**DATA TO PROCESS**
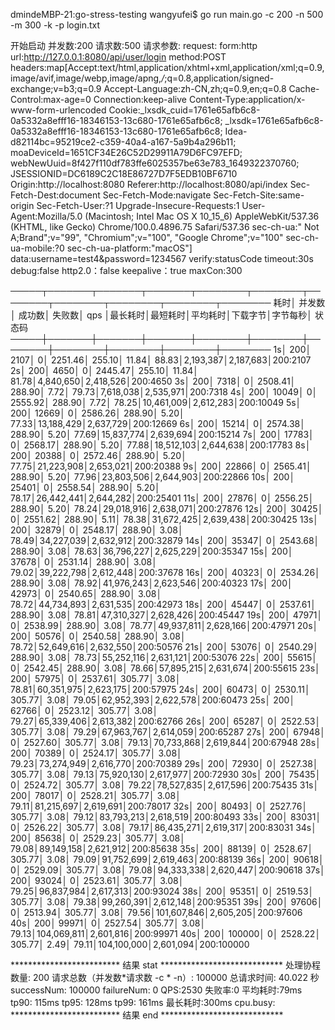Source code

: dmindeMBP-21:go-stress-testing wangyufei$ go run main.go -c 200 -n 500 -m 300 -k -p login.txt

 开始启动  并发数:200 请求数:500 请求参数: 
request:
 form:http 
 url:http://127.0.0.1:8080/api/user/login 
 method:POST 
 headers:map[Accept:text/html,application/xhtml+xml,application/xml;q=0.9,image/avif,image/webp,image/apng,*/*;q=0.8,application/signed-exchange;v=b3;q=0.9 Accept-Language:zh-CN,zh;q=0.9,en;q=0.8 Cache-Control:max-age=0 Connection:keep-alive Content-Type:application/x-www-form-urlencoded Cookie:_lxsdk_cuid=1761e65afb6c8-0a5332a8efff16-18346153-13c680-1761e65afb6c8; _lxsdk=1761e65afb6c8-0a5332a8efff16-18346153-13c680-1761e65afb6c8; Idea-d82114bc=95219ce2-c359-40a4-a167-5a9b4a296b11; moaDeviceId=1651CF34E26C52D29911A79D6FC97EFD; webNewUuid=8f427f110df783ffe6025357be63e783_1649322370760; JSESSIONID=DC6189C2C18E86727D7F5EDB10BF6710 Origin:http://localhost:8080 Referer:http://localhost:8080/api/index Sec-Fetch-Dest:document Sec-Fetch-Mode:navigate Sec-Fetch-Site:same-origin Sec-Fetch-User:?1 Upgrade-Insecure-Requests:1 User-Agent:Mozilla/5.0 (Macintosh; Intel Mac OS X 10_15_6) AppleWebKit/537.36 (KHTML, like Gecko) Chrome/100.0.4896.75 Safari/537.36 sec-ch-ua:" Not A;Brand";v="99", "Chromium";v="100", "Google Chrome";v="100" sec-ch-ua-mobile:?0 sec-ch-ua-platform:"macOS"] 
 data:username=test4&password=1234567 
 verify:statusCode 
 timeout:30s 
 debug:false 
 http2.0：false 
 keepalive：true 
 maxCon:300 


─────┬───────┬───────┬───────┬────────┬────────┬────────┬────────┬────────┬────────┬────────
 耗时│ 并发数│ 成功数│ 失败数│   qps  │最长耗时│最短耗时│平均耗时│下载字节│字节每秒│ 状态码
─────┼───────┼───────┼───────┼────────┼────────┼────────┼────────┼────────┼────────┼────────
   1s│    200│   2107│      0│ 2251.46│  255.10│   11.84│   88.83│2,193,387│2,187,683│200:2107
   2s│    200│   4650│      0│ 2445.47│  255.10│   11.84│   81.78│4,840,650│2,418,526│200:4650
   3s│    200│   7318│      0│ 2508.41│  288.90│    7.72│   79.73│7,618,038│2,535,971│200:7318
   4s│    200│  10049│      0│ 2555.92│  288.90│    7.72│   78.25│10,461,009│2,612,283│200:10049
   5s│    200│  12669│      0│ 2586.26│  288.90│    5.20│   77.33│13,188,429│2,637,729│200:12669
   6s│    200│  15214│      0│ 2574.38│  288.90│    5.20│   77.69│15,837,774│2,639,694│200:15214
   7s│    200│  17783│      0│ 2568.17│  288.90│    5.20│   77.88│18,512,103│2,644,638│200:17783
   8s│    200│  20388│      0│ 2572.46│  288.90│    5.20│   77.75│21,223,908│2,653,021│200:20388
   9s│    200│  22866│      0│ 2565.41│  288.90│    5.20│   77.96│23,803,506│2,644,903│200:22866
  10s│    200│  25401│      0│ 2558.54│  288.90│    5.20│   78.17│26,442,441│2,644,282│200:25401
  11s│    200│  27876│      0│ 2556.25│  288.90│    5.20│   78.24│29,018,916│2,638,071│200:27876
  12s│    200│  30425│      0│ 2551.62│  288.90│    5.11│   78.38│31,672,425│2,639,438│200:30425
  13s│    200│  32879│      0│ 2548.17│  288.90│    3.08│   78.49│34,227,039│2,632,912│200:32879
  14s│    200│  35347│      0│ 2543.68│  288.90│    3.08│   78.63│36,796,227│2,625,229│200:35347
  15s│    200│  37678│      0│ 2531.14│  288.90│    3.08│   79.02│39,222,798│2,612,448│200:37678
  16s│    200│  40323│      0│ 2534.26│  288.90│    3.08│   78.92│41,976,243│2,623,546│200:40323
  17s│    200│  42973│      0│ 2540.65│  288.90│    3.08│   78.72│44,734,893│2,631,535│200:42973
  18s│    200│  45447│      0│ 2537.61│  288.90│    3.08│   78.81│47,310,327│2,628,426│200:45447
  19s│    200│  47971│      0│ 2538.99│  288.90│    3.08│   78.77│49,937,811│2,628,166│200:47971
  20s│    200│  50576│      0│ 2540.58│  288.90│    3.08│   78.72│52,649,616│2,632,550│200:50576
  21s│    200│  53076│      0│ 2540.29│  288.90│    3.08│   78.73│55,252,116│2,631,121│200:53076
  22s│    200│  55615│      0│ 2542.45│  288.90│    3.08│   78.66│57,895,215│2,631,674│200:55615
  23s│    200│  57975│      0│ 2537.61│  305.77│    3.08│   78.81│60,351,975│2,623,175│200:57975
  24s│    200│  60473│      0│ 2530.11│  305.77│    3.08│   79.05│62,952,393│2,622,578│200:60473
  25s│    200│  62766│      0│ 2523.12│  305.77│    3.08│   79.27│65,339,406│2,613,382│200:62766
  26s│    200│  65287│      0│ 2522.53│  305.77│    3.08│   79.29│67,963,767│2,614,059│200:65287
  27s│    200│  67948│      0│ 2527.60│  305.77│    3.08│   79.13│70,733,868│2,619,844│200:67948
  28s│    200│  70389│      0│ 2524.17│  305.77│    3.08│   79.23│73,274,949│2,616,770│200:70389
  29s│    200│  72930│      0│ 2527.38│  305.77│    3.08│   79.13│75,920,130│2,617,977│200:72930
  30s│    200│  75435│      0│ 2524.72│  305.77│    3.08│   79.22│78,527,835│2,617,596│200:75435
  31s│    200│  78017│      0│ 2528.21│  305.77│    3.08│   79.11│81,215,697│2,619,691│200:78017
  32s│    200│  80493│      0│ 2527.76│  305.77│    3.08│   79.12│83,793,213│2,618,519│200:80493
  33s│    200│  83031│      0│ 2526.22│  305.77│    3.08│   79.17│86,435,271│2,619,317│200:83031
  34s│    200│  85638│      0│ 2529.23│  305.77│    3.08│   79.08│89,149,158│2,621,912│200:85638
  35s│    200│  88139│      0│ 2528.67│  305.77│    3.08│   79.09│91,752,699│2,619,463│200:88139
  36s│    200│  90618│      0│ 2529.09│  305.77│    3.08│   79.08│94,333,338│2,620,447│200:90618
  37s│    200│  93024│      0│ 2523.61│  305.77│    3.08│   79.25│96,837,984│2,617,313│200:93024
  38s│    200│  95351│      0│ 2519.53│  305.77│    3.08│   79.38│99,260,391│2,612,148│200:95351
  39s│    200│  97606│      0│ 2513.94│  305.77│    3.08│   79.56│101,607,846│2,605,205│200:97606
  40s│    200│  99971│      0│ 2527.54│  305.77│    3.08│   79.13│104,069,811│2,601,816│200:99971
  40s│    200│ 100000│      0│ 2528.22│  305.77│    2.49│   79.11│104,100,000│2,601,094│200:100000


*************************  结果 stat  ****************************
处理协程数量: 200
请求总数（并发数*请求数 -c * -n）: 100000 总请求时间: 40.022 秒 successNum: 100000 failureNum: 0
QPS:2530
失败率:0
平均耗时:79ms
tp90: 115ms
tp95: 128ms
tp99: 161ms
最长耗时:300ms
cpu.busy: 
*************************  结果 end   ****************************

**WORK TO BE COMPLETED**
An exact copy of the entries above is needed, with the pictures removed.

**SOLUTION TO THIS EXERCISE**
Source code

: dmindeMBP-21:go-stress-testing wangyufei$ go run main.go -c 200 -n 500 -m 300 -k -p login.txt

 开始启动  并发数:200 请求数:500 请求参数: 
request:
 form:http 
 url:http://127.0.0.1:8080/api/user/login 
 method:POST 
 headers:map[Accept:text/html,application/xhtml+xml,application/xml;q=0.9,image/avif,image/webp,image/apng,*/*;q=0.8,application/signed-exchange;v=b3;q=0.9 Accept-Language:zh-CN,zh;q=0.9,en;q=0.8 Cache-Control:max-age=0 Connection:keep-alive Content-Type:application/x-www-form-urlencoded Cookie:_lxsdk_cuid=1761e65afb6c8-0a5332a8efff16-18346153-13c680-1761e65afb6c8; _lxsdk=1761e65afb6c8-0a5332a8efff16-18346153-13c680-1761e65afb6c8; Idea-d82114bc=95219ce2-c359-40a4-a167-5a9b4a296b11; moaDeviceId=1651CF34E26C52D29911A79D6FC97EFD; webNewUuid=8f427f110df783ffe6025357be63e783_1649322370760; JSESSIONID=DC6189C2C18E86727D7F5EDB10BF6710 Origin:http://localhost:8080 Referer:http://localhost:8080/api/index Sec-Fetch-Dest:document Sec-Fetch-Mode:navigate Sec-Fetch-Site:same-origin Sec-Fetch-User:?1 Upgrade-Insecure-Requests:1 User-Agent:Mozilla/5.0 (Macintosh; Intel Mac OS X 10_15_6) AppleWebKit/537.36 (KHTML, like Gecko) Chrome/100.0.4896.75 Safari/537.36 sec-ch-ua:" Not A;Brand";v="99", "Chromium";v="100", "Google Chrome";v="100" sec-ch-ua-mobile:?0 sec-ch-ua-platform:"macOS"] 
 data:username=test4&password=1234567 
 verify:statusCode 
 timeout:30s 
 debug:false 
 http2.0：false 
 keepalive：true 
 maxCon:300 


─────┬───────┬───────┬───────┬────────┬────────┬────────┬────────┬────────┬────────┬────────
 耗时│ 并发数│ 成功数│ 失败数│   qps  │最长耗时│最短耗时│平均耗时│下载字节│字节每秒│ 状态码
─────┼───────┼───────┼───────┼────────┼────────┼────────┼────────┼────────┼────────┼────────
   1s│    200│   2107│      0│ 2251.46│  255.10│   11.84│   88.83│2,193,387│2,187,683│200:2107
   2s│    200│   4650│      0│ 2445.47│  255.10│   11.84│   81.78│4,840,650│2,418,526│200:4650
   3s│    200│   7318│      0│ 2508.41│  288.90│    7.72│   79.73│7,618,038│2,535,971│200:7318
   4s│    200│  10049│      0│ 2555.92│  288.90│    7.72│   78.25│10,461,009│2,612,283│200:10049
   5s│    200│  12669│      0│ 2586.26│  288.90│    5.20│   77.33│13,188,429│2,637,729│200:12669
   6s│    200│  15214│      0│ 2574.38│  288.90│    5.20│   77.69│15,837,774│2,639,694│200:15214
   7s│    200│  17783│      0│ 2568.17│  288.90│    5.20│   77.88│18,512,103│2,644,638│200:17783
   8s│    200│  20388│      0│ 2572.46│  288.90│    5.20│   77.75│21,223,908│2,653,021│200:20388
   9s│    200│  22866│      0│ 2565.41│  288.90│    5.20│   77.96│23,803,506│2,644,903│200:22866
  10s│    200│  25401│      0│ 2558.54│  288.90│    5.20│   78.17│26,442,441│2,644,282│200:25401
  11s│    200│  27876│      0│ 2556.25│  288.90│    5.20│   78.24│29,018,916│2,638,071│200:27876
  12s│    200│  30425│      0│ 2551.62│  288.90│    5.11│   78.38│31,672,425│2,639,438│200:30425
  13s│    200│  32879│      0│ 2548.17│  288.90│    3.08│   78.49│34,227,039│2,632,912│200:32879
  14s│    200│  35347│      0│ 2543.68│  288.90│    3.08│   78.63│36,796,227│2,625,229│200:35347
  15s│    200│  37678│      0│ 2531.14│  288.90│    3.08│   79.02│39,222,798│2,612,448│200:37678
  16s│    200│  40323│      0│ 2534.26│  288.90│    3.08│   78.92│41,976,243│2,623,546│200:40323
  17s│    200│  42973│      0│ 2540.65│  288.90│    3.08│   78.72│44,734,893│2,631,535│200:42973
  18s│    200│  45447│      0│ 2537.61│  288.90│    3.08│   78.81│47,310,327│2,628,426│200:45447
  19s│    200│  47971│      0│ 2538.99│  288.90│    3.08│   78.77│49,937,811│2,628,166│200:47971
  20s│    200│  50576│      0│ 2540.58│  288.90│    3.08│   78.72│52,649,616│2,632,550│200:50576
  21s│    200│  53076│      0│ 2540.29│  288.90│    3.08│   78.73│55,252,116│2,631,121│200:53076
  22s│    200│  55615│      0│ 2542.45│  288.90│    3.08│   78.66│57,895,215│2,631,674│200:55615
  23s│    200│  57975│      0│ 2537.61│  305.77│    3.08│   78.81│60,351,975│2,623,175│200:57975
  24s│    200│  60473│      0│ 2530.11│  305.77│    3.08│   79.05│62,952,393│2,622,578│200:60473
  25s│    200│  62766│      0│ 2523.12│  305.77│    3.08│   79.27│65,339,406│2,613,382│200:62766
  26s│    200│  65287│      0│ 2522.53│  305.77│    3.08│   79.29│67,963,767│2,614,059│200:65287
  27s│    200│  67948│      0│ 2527.60│  305.77│    3.08│   79.13│70,733,868│2,619,844│200:67948
  28s│    200│  70389│      0│ 2524.17│  305.77│    3.08│   79.23│73,274,949│2,616,770│200:70389
  29s│    200│  72930│      0│ 2527.38│  305.77│    3.08│   79.13│75,920,130│2,617,977│200:72930
  30s│    200│  75435│      0│ 2524.72│  305.77│    3.08│   79.22│78,527,835│2,617,596│200:75435
  31s│    200│  78017│      0│ 2528.21│  305.77│    3.08│   79.11│81,215,697│2,619,691│200:78017
  32s│    200│  80493│      0│ 2527.76│  305.77│    3.08│   79.12│83,793,213│2,618,519│200:80493
  33s│    200│  83031│      0│ 2526.22│  305.77│    3.08│   79.17│86,435,271│2,619,317│200:83031
  34s│    200│  85638│      0│ 2529.23│  305.77│    3.08│   79.08│89,149,158│2,621,912│200:85638
  35s│    200│  88139│      0│ 2528.67│  305.77│    3.08│   79.09│91,752,699│2,619,463│200:88139
  36s│    200│  90618│      0│ 2529.09│  305.77│    3.08│   79.08│94,333,338│2,620,447│200:90618
  37s│    200│  93024│      0│ 2523.61│  305.77│    3.08│   79.25│96,837,984│2,617,313│200:93024
  38s│    200│  95351│      0│ 2519.53│  305.77│    3.08│   79.38│99,260,391│2,612,148│200:95351
  39s│    200│  97606│      0│ 2513.94│  305.77│    3.08│   79.56│101,607,846│2,605,205│200:97606
  40s│    200│  99971│      0│ 2527.54│  305.77│    3.08│   79.13│104,069,811│2,601,816│200:99971
  40s│    200│ 100000│      0│ 2528.22│  305.77│    2.49│   79.11│104,100,000│2,601,094│200:100000


*************************  结果 stat  ****************************
处理协程数量: 200
请求总数（并发数*请求数 -c * -n）: 100000 总请求时间: 40.022 秒 successNum: 100000 failureNum: 0
QPS:2530
失败率:0
平均耗时:79ms
tp90: 115ms
tp95: 128ms
tp99: 161ms
最长耗时:300ms
cpu.busy: 
*************************  结果 end   ****************************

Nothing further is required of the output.